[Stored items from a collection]

::::::::

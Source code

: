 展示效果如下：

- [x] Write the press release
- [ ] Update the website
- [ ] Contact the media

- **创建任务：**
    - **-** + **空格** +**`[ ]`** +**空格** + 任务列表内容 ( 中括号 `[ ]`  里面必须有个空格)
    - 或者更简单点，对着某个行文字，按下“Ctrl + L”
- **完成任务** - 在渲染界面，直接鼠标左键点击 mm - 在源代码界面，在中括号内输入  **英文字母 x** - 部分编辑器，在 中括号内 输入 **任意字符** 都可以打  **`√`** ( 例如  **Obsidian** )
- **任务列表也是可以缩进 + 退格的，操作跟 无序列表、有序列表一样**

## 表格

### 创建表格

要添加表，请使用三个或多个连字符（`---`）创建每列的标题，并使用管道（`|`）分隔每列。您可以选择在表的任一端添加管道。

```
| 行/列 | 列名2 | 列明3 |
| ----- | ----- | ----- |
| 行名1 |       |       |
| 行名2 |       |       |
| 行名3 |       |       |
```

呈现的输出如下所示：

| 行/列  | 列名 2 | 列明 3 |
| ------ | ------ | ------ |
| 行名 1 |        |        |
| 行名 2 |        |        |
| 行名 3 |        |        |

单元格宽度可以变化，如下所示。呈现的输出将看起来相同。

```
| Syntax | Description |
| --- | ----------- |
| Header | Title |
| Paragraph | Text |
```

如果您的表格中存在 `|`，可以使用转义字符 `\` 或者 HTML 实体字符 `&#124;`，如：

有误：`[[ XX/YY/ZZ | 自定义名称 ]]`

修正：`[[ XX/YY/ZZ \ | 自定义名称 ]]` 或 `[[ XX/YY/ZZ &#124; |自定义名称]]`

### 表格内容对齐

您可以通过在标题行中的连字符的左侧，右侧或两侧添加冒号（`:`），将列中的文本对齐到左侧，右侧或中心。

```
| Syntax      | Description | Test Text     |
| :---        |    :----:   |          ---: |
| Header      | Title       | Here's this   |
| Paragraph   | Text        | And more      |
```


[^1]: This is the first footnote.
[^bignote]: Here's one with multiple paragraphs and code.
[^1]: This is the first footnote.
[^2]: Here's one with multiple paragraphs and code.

::::::::

Out of the data above, set down the lines from the one with "- [x] Write the press release" to the one with "- **完成任务** - 在渲染界面，直接鼠标左键点击", both included, exactly as written and with no additions.

- [x] Write the press release
- [ ] Update the website
- [ ] Contact the media

- **创建任务：**
    - **-** + **空格** +**`[ ]`** +**空格** + 任务列表内容 ( 中括号 `[ ]`  里面必须有个空格)
    - 或者更简单点，对着某个行文字，按下“Ctrl + L”
- **完成任务** - 在渲染界面，直接鼠标左键点击 mm - 在源代码界面，在中括号内输入  **英文字母 x** - 部分编辑器，在 中括号内 输入 **任意字符** 都可以打  **`√`** ( 例如  **Obsidian** )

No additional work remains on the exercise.